• Helicoverpa armigera;
  • trypsin-like protease;
  • expression patterns;
  • 20E;
  • methoprene


Trypsin proteinases perform important roles in the protein digestion of an insect midgut. A 1042 bp full-length cDNA was cloned from Helicoverpa armigera. The gene encoded a 32 kDa protein, with a predicted isoelectric point of 5.7. The amino acid sequence of the protein had a trypsin-like serine protease domain, and the gene was named Ha-TLP. The expression of the gene was tissue-specific and the transcript of Ha-TLP existed only in the midgut and was not found in the head-thorax, integument, fat body and haemocytes from 5th instar larvae, with similar expression levels between those in feeding larvae and in molting larvae.
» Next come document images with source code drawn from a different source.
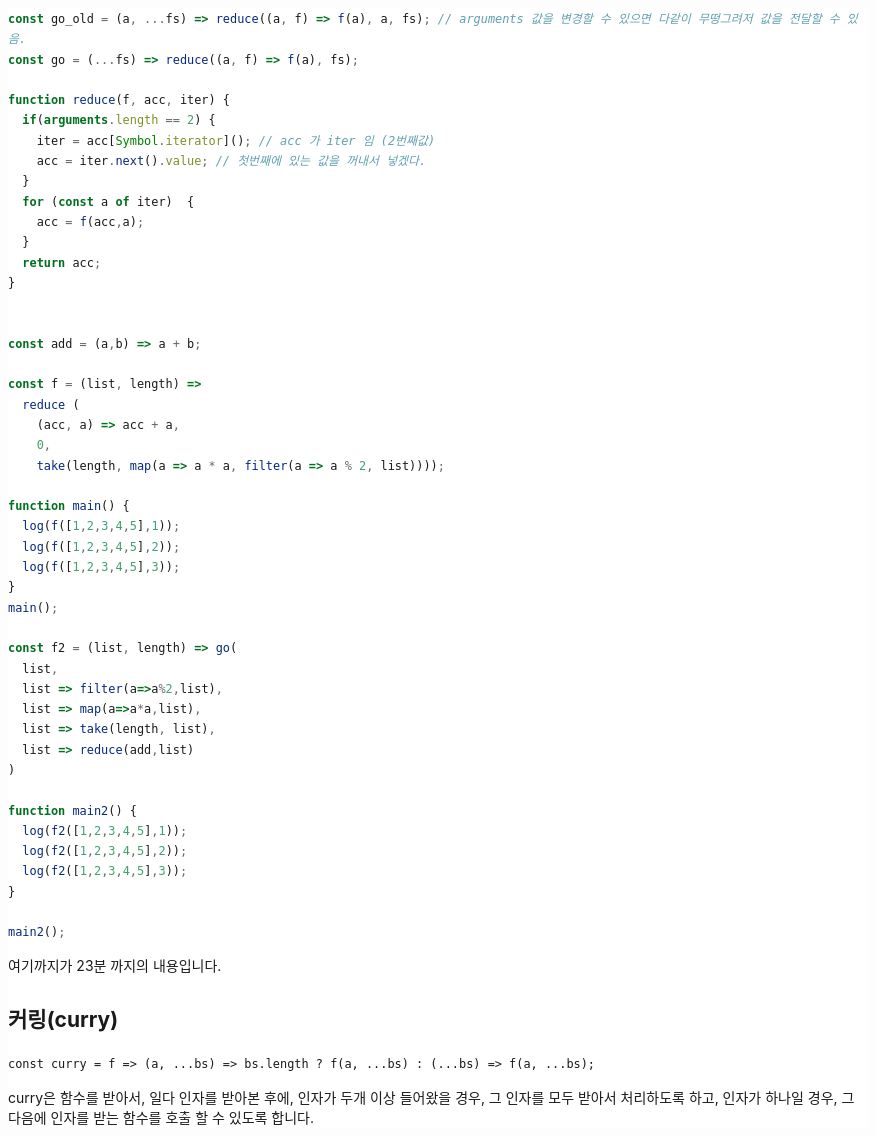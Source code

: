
 ```javascript
const go_old = (a, ...fs) => reduce((a, f) => f(a), a, fs); // arguments 값을 변경할 수 있으면 다같이 무떵그려저 값을 전달할 수 있음.
const go = (...fs) => reduce((a, f) => f(a), fs);

function reduce(f, acc, iter) {
  if(arguments.length == 2) {
    iter = acc[Symbol.iterator](); // acc 가 iter 임 (2번째값)
    acc = iter.next().value; // 첫번째에 있는 값을 꺼내서 넣겠다.
  }
  for (const a of iter)  {
    acc = f(acc,a);
  }
  return acc;
}


const add = (a,b) => a + b;

const f = (list, length) =>
  reduce (
    (acc, a) => acc + a,
    0,
    take(length, map(a => a * a, filter(a => a % 2, list))));

function main() {
  log(f([1,2,3,4,5],1));
  log(f([1,2,3,4,5],2));
  log(f([1,2,3,4,5],3));
}
main();

const f2 = (list, length) => go(
  list,
  list => filter(a=>a%2,list),
  list => map(a=>a*a,list),
  list => take(length, list),
  list => reduce(add,list)
)

function main2() {
  log(f2([1,2,3,4,5],1));
  log(f2([1,2,3,4,5],2));
  log(f2([1,2,3,4,5],3));
}

main2();
```

여기까지가 23분 까지의 내용입니다.


커링(curry)
---
```
const curry = f => (a, ...bs) => bs.length ? f(a, ...bs) : (...bs) => f(a, ...bs);
```
curry은 함수를 받아서, 일다 인자를 받아본 후에, 인자가 두개 이상 들어왔을 경우,
그 인자를 모두 받아서 처리하도록 하고,
인자가 하나일 경우, 그 다음에 인자를 받는 함수를 호출 할 수 있도록 합니다.
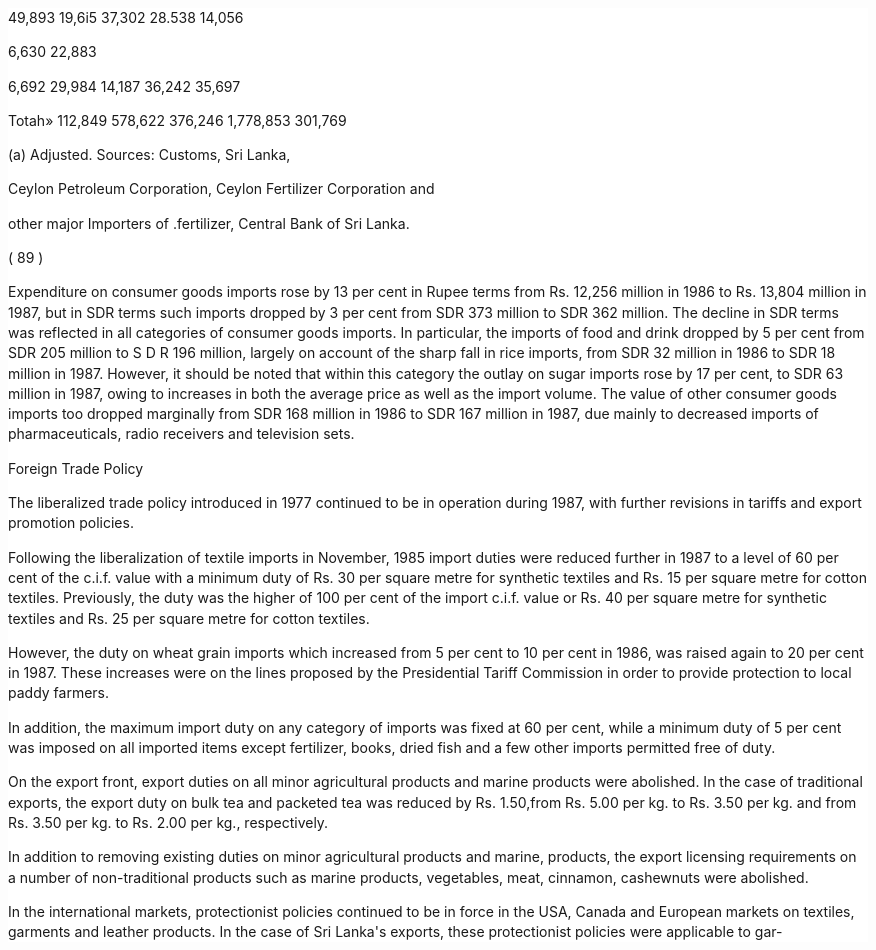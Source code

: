 49,893 19,6i5 37,302 28.538 14,056

6,630 22,883

6,692 29,984 14,187 36,242 35,697

Totah» 112,849 578,622 376,246 1,778,853 301,769

(a) Adjusted. Sources: Customs, Sri Lanka,

Ceylon Petroleum Corporation, Ceylon Fertilizer Corporation and

other major Importers of .fertilizer, Central Bank of Sri Lanka.

( 89 )

Expenditure on consumer goods imports rose by 13 per cent in Rupee terms from Rs. 12,256 million in 1986 to Rs. 13,804 million in 1987, but in SDR terms such imports dropped by 3 per cent from SDR 373 million to SDR 362 million. The decline in SDR terms was reflected in all categories of consumer goods imports. In particular, the imports of food and drink dropped by 5 per cent from SDR 205 million to S D R 196 million, largely on account of the sharp fall in rice imports, from SDR 32 million in 1986 to SDR 18 million in 1987. However, it should be noted that within this cate­gory the outlay on sugar imports rose by 17 per cent, to SDR 63 million in 1987, owing to increases in both the average price as well as the import volume. The value of other consumer goods imports too dropped marginally from SDR 168 million in 1986 to SDR 167 million in 1987, due mainly to decreased imports of pharmaceuticals, radio receivers and television sets.

Foreign Trade Policy

The liberalized trade policy introduced in 1977 continued to be in operation during 1987, with further revisions in tariffs and export promotion policies.

Following the liberalization of textile imports in November, 1985 import duties were reduced further in 1987 to a level of 60 per cent of the c.i.f. value with a minimum duty of Rs. 30 per square metre for synthetic textiles and Rs. 15 per square metre for cotton textiles. Previously, the duty was the higher of 100 per cent of the import c.i.f. value or Rs. 40 per square metre for synthetic textiles and Rs. 25 per square metre for cotton textiles.

However, the duty on wheat grain imports which increased from 5 per cent to 10 per cent in 1986, was raised again to 20 per cent in 1987. These increases were on the lines proposed by the Presidential Tariff Commission in order to provide protec­tion to local paddy farmers.

In addition, the maximum import duty on any category of imports was fixed at 60 per cent, while a minimum duty of 5 per cent was imposed on all imported items except fertilizer, books, dried fish and a few other imports permitted free of duty.

On the export front, export duties on all minor agricultural products and marine products were abolished. In the case of traditional exports, the export duty on bulk tea and packeted tea was reduced by Rs. 1.50,from Rs. 5.00 per kg. to Rs. 3.50 per kg. and from Rs. 3.50 per kg. to Rs. 2.00 per kg., respectively.

In addition to removing existing duties on minor agricultural products and marine, products, the export licensing requirements on a number of non-traditional products such as marine products, vegetables, meat, cinnamon, cashewnuts were abolished.

In the international markets, protectionist policies continued to be in force in the USA, Canada and European markets on textiles, garments and leather products. In the case of Sri Lanka's exports, these protectionist policies were applicable to gar-
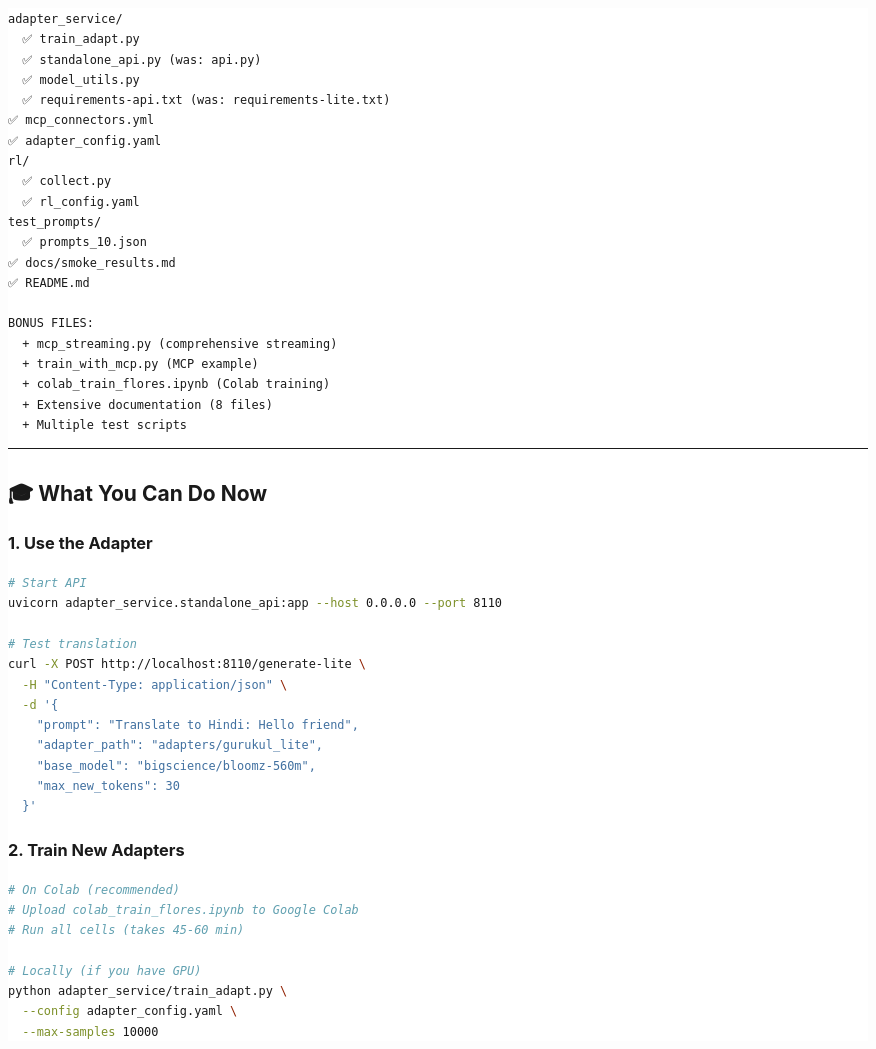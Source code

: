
 ```
adapter_service/
  ✅ train_adapt.py
  ✅ standalone_api.py (was: api.py)
  ✅ model_utils.py
  ✅ requirements-api.txt (was: requirements-lite.txt)
✅ mcp_connectors.yml
✅ adapter_config.yaml
rl/
  ✅ collect.py
  ✅ rl_config.yaml
test_prompts/
  ✅ prompts_10.json
✅ docs/smoke_results.md
✅ README.md

BONUS FILES:
  + mcp_streaming.py (comprehensive streaming)
  + train_with_mcp.py (MCP example)
  + colab_train_flores.ipynb (Colab training)
  + Extensive documentation (8 files)
  + Multiple test scripts
```

---

## 🎓 **What You Can Do Now**

### **1. Use the Adapter**
```bash
# Start API
uvicorn adapter_service.standalone_api:app --host 0.0.0.0 --port 8110

# Test translation
curl -X POST http://localhost:8110/generate-lite \
  -H "Content-Type: application/json" \
  -d '{
    "prompt": "Translate to Hindi: Hello friend",
    "adapter_path": "adapters/gurukul_lite",
    "base_model": "bigscience/bloomz-560m",
    "max_new_tokens": 30
  }'
```

### **2. Train New Adapters**
```bash
# On Colab (recommended)
# Upload colab_train_flores.ipynb to Google Colab
# Run all cells (takes 45-60 min)

# Locally (if you have GPU)
python adapter_service/train_adapt.py \
  --config adapter_config.yaml \
  --max-samples 10000
```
In the midgut, the gene transcription level declined from 6th instar 72 h after the larvae entered the wandering stage, and disappeared from 6th instar at 96 h until the pupal stage. By immunohistochemistry, Ha-TLP was detected in the cytoplasm of the midgut epithelial cells of the 6th instar feeding stage worms. The expression of Ha-TLP could be up-regulated by a juvenile hormone (JH) analog methoprene and down-regulated by 20-hydroxyecdysone (20E). These facts indicate that Ha-TLP was involved in food digestion during larval growth and probably up-regulated by JH and suppressed by extra 20E in vivo.